Step 1: Collect and Assemble Data in Proper Format
To ensure the comparability of national inventories, the IPCC has recommended that countries report energy
data using the International Energy Agency (IEA) reporting convention. National energy statistics were collected in
physical units from several Energy Information Administration (EIA) documents in order to obtain the necessary data on
production, imports, exports, and stock changes.

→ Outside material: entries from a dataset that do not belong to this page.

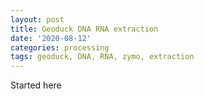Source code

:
 ```yaml
---
layout: post
title: Geoduck DNA RNA extraction
date: '2020-08-12'
categories: processing
tags: geoduck, DNA, RNA, zymo, extraction
---
```


Started here
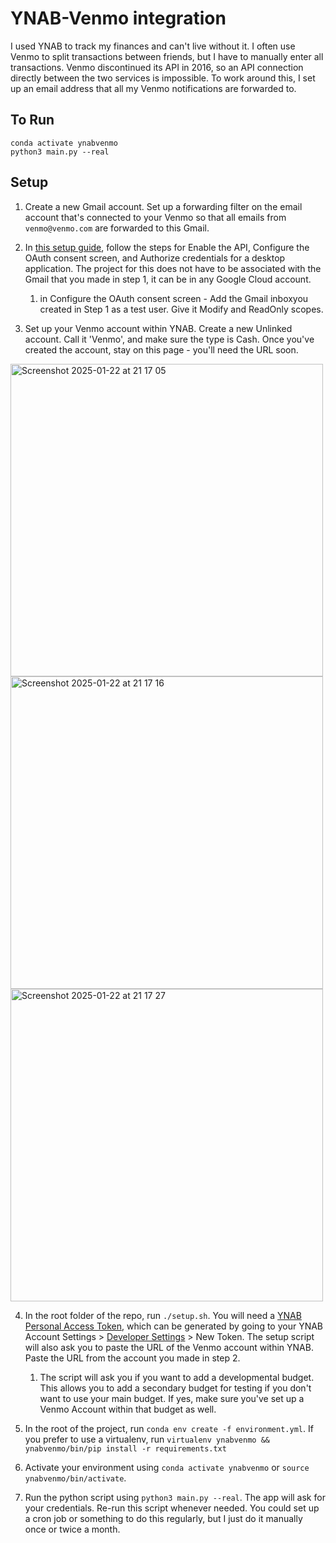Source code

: # YNAB-Venmo integration

I used YNAB to track my finances and can't live without it. I often use Venmo to split transactions between friends, but I have to manually enter all transactions. Venmo discontinued its API in 2016, so an API connection directly between the two services is impossible. 
To work around this, I set up an email address that all my Venmo notifications are forwarded to.

## To Run

```
conda activate ynabvenmo
python3 main.py --real
```


## Setup 

1. Create a new Gmail account. Set up a forwarding filter on the email account that's connected to your Venmo so that all emails from `venmo@venmo.com` are forwarded to this Gmail. 

2. In [this setup guide](https://developers.google.com/gmail/api/quickstart/python#set-up-environment), follow the steps for Enable the API, Configure the OAuth consent screen, and Authorize credentials for a desktop application. The project for this does not have to be associated with the Gmail that you made in step 1, it can be in any Google Cloud account. 

    1. in Configure the OAuth consent screen - Add the Gmail inboxyou created in Step 1 as a test user. Give it Modify and ReadOnly scopes. 

3. Set up your Venmo account within YNAB. Create a new Unlinked account. Call it 'Venmo', and make sure the type is Cash. Once you've created the account, stay on this page - you'll need the URL soon.
<img width="500" alt="Screenshot 2025-01-22 at 21 17 05" src="https://github.com/user-attachments/assets/9f6806d2-fc6e-47bb-b59a-e883125156ae" />
<img width="500" alt="Screenshot 2025-01-22 at 21 17 16" src="https://github.com/user-attachments/assets/2f571ebf-2d85-4bc8-925c-4363c8a2e5d1" />
<img width="500" alt="Screenshot 2025-01-22 at 21 17 27" src="https://github.com/user-attachments/assets/54ff9d5e-faf1-45d0-a802-b46514046403" />



4. In the root folder of the repo, run `./setup.sh`. You will need a [YNAB Personal Access Token](https://api.ynab.com/#personal-access-tokens), which can be generated by going to your YNAB Account Settings > [Developer Settings](https://app.ynab.com/settings/developer) > New Token. The setup script will also ask you to paste the URL of the Venmo account within YNAB. Paste the URL from the account you made in step 2. 

    1. The script will ask you if you want to add a developmental budget. This allows you to add a secondary budget for testing if you don't want to use your main budget. If yes, make sure you've set up a Venmo Account within that budget as well. 

5. In the root of the project, run `conda env create -f environment.yml`. 
If you prefer to use a virtualenv, run `virtualenv ynabvenmo && ynabvenmo/bin/pip install -r requirements.txt`

6. Activate your environment using `conda activate ynabvenmo` 
or `source ynabvenmo/bin/activate`.

7. Run the python script using `python3 main.py --real`. The app will ask for your credentials. Re-run this script whenever needed. You could set up a cron job or something to do this regularly, but I just do it manually once or twice a month.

It was necessary to modify these data to generate more accurate apparent consumption estimates of these
fuels. The first modification adjusts for consumption of fossil fuel feedstocks accounted for in the Industrial Processes
and Product Use chapter, which include the following: unspecified coal for coal coke used in iron and steel production;
natural gas, distillate fuel, and coal used in iron and steel production; natural gas used for ammonia production;
petroleum coke used in the production of aluminum, ferroalloys, titanium dioxide, ammonia, and silicon carbide; and
other oil and residual fuel oil used in the manufacture of C black. The second modification adjusts for the inclusion of
ethanol in motor gasoline statistics. Ethanol is a biofuel, and net carbon fluxes from changes in biogenic carbon
reservoirs in croplands are accounted for in the estimates for Land Use, Land-Use Change, and Forestry (see Chapter 6).
The third modification adjusts for consumption of bunker fuels, which refer to quantities of fuels used for international
transportation estimated separately from U.S. totals. The fourth modification consists of the addition of U.S. Territories
data that are typically excluded from the national aggregate energy statistics. The territories include Puerto Rico, U.S.
Virgin Islands, Guam, American Samoa, Wake Island, and U.S. Pacific Islands. These data, as well as the production,
import, export, and stock change statistics, are presented in Table A-229.
The C content of fuel varies with the fuel's heat content. Therefore, for an accurate estimation of C02
emissions, fuel statistics were provided on an energy content basis (e.g., Btu or joules). Because detailed fuel production
statistics are typically provided in physical units (as in Table A-229 for 2019), they were converted to units of energy
before C02 emissions were calculated. Fuel statistics were converted to their energy equivalents by using conversion
factors provided by EIA. These factors and their data sources are displayed in Table A-230. The resulting fuel type-specific
energy data for 2019 are provided in Table A-231.
Step 2: Estimate Apparent Fuel Consumption
The next step of the IPCC Reference Approach is to estimate "apparent consumption" of fuels within the
country. This requires a balance of primary fuels produced, plus imports, minus exports, and adjusting for stock changes.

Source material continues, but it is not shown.